Working with Scikit-Learn

This guide goes through how to use this package with the Scikit-Learn package.

Load the train and test datasets

We’ll first get the train and test splits for the musk dataset (completely unrelated to Elon Musk).

from tabben.datasets import OpenTabularDataset

train = OpenTabularDataset('./temp', 'musk')  # train split by default
test = OpenTabularDataset('./temp', 'musk', split='test')  # should only be used ONCE!

print(f'The {train.name} dataset is a {train.task} task with {train.num_classes} classes.')
X_fulltrain, y_fulltrain = train.numpy()

In order to tune some hyperparameters, we’ll need our own validation split (not the test set). We’ll do an 80-20 split and stratify on the class.

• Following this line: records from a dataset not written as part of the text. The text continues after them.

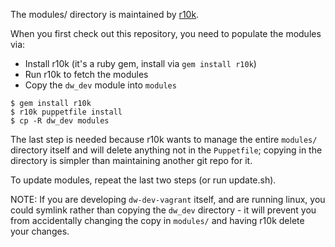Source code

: The modules/ directory is maintained by [r10k](https://github.com/puppetlabs/r10k).

When you first check out this repository, you need to populate the modules via:

- Install r10k (it's a ruby gem, install via `gem install r10k`)
- Run r10k to fetch the modules
- Copy the `dw_dev` module into `modules`

```
$ gem install r10k
$ r10k puppetfile install
$ cp -R dw_dev modules
```

The last step is needed because r10k wants to manage the entire `modules/`
directory itself and will delete anything not in the `Puppetfile`; copying in
the directory is simpler than maintaining another git repo for it.

To update modules, repeat the last two steps (or run update.sh).

NOTE: If you are developing `dw-dev-vagrant` itself, and are running linux, you
could symlink rather than copying the `dw_dev` directory - it will prevent you
from accidentally changing the copy in `modules/` and having r10k delete your
changes.
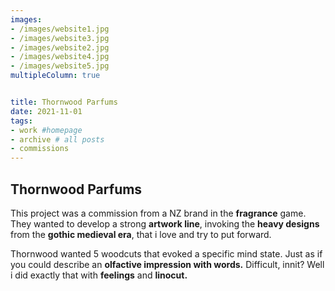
 ```yaml
---
images:
- /images/website1.jpg
- /images/website3.jpg
- /images/website2.jpg
- /images/website4.jpg
- /images/website5.jpg
multipleColumn: true


title: Thornwood Parfums
date: 2021-11-01
tags:
- work #homepage
- archive # all posts
- commissions
---
```


## Thornwood Parfums

This project was a commission from a NZ brand in the **fragrance** game. They wanted to develop a strong **artwork line**, invoking the **heavy designs** from the **gothic medieval era**, that i love and try to put forward. 

Thornwood wanted 5 woodcuts that evoked a specific mind state. Just as if you could describe an **olfactive impression with words.** Difficult, innit? Well i did exactly that with **feelings** and **linocut.**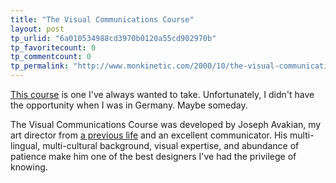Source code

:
 ```yaml
---
title: "The Visual Communications Course"
layout: post
tp_urlid: "6a010534988cd3970b0120a55cd902970b"
tp_favoritecount: 0
tp_commentcount: 0
tp_permalink: "http://www.monkinetic.com/2000/10/the-visual-communications-course.html"
---
```

<a href="http://www.artlabeurope.com/vcc/index.html">This course</a> is one I&#39;ve always wanted to take. Unfortunately, I didn&#39;t have the opportunity when I was in Germany. Maybe someday.

The Visual Communications Course was developed by Joseph Avakian, my art director from <a href="http://www.artlabeurope.com/">a previous life</a> and an excellent communicator. His multi-lingual, multi-cultural background, visual expertise, and abundance of patience make him one of the best designers I&#39;ve had the privilege of knowing.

from sklearn.model_selection import train_test_split

X_train, X_valid, y_train, y_valid = train_test_split(
    X_fulltrain, y_fulltrain, 
    train_size=0.8, 
    stratify=y_fulltrain
)

Create and train a model

Next, we’ll create a \(k\)-Nearest Neighbors model and train it on our train split.

from sklearn.neighbors import KNeighborsClassifier

model = KNeighborsClassifier()
model.fit(X_train, y_train)

And we’ll evaluate it on our validation set, using a simple accuracy metric.

model.score(X_valid, y_valid)

In a larger data processing pipeline

However, it might be the case that we want to use a sklearn pipeline to do some data preprocessing like feature normalization, one-hot encoding, etc. or explore the effect of, say, turning continuous attributes into binary ones.

from sklearn.pipeline import make_pipeline
from sklearn.preprocessing import Binarizer, StandardScaler

pipeline = make_pipeline(
    StandardScaler(with_std=False),
    Binarizer(),
    KNeighborsClassifier(),
)
pipeline.fit(X_train, y_train)
pipeline.score(X_valid, y_valid)

This code was last run using the following package versions (if you’re looking at the webpage which doesn’t have the output, see the notebook for versions):

from importlib.metadata import version

packages = ['scikit-learn', 'tabben']

for pkg in packages:
    print(f'{pkg}: {version(pkg)}')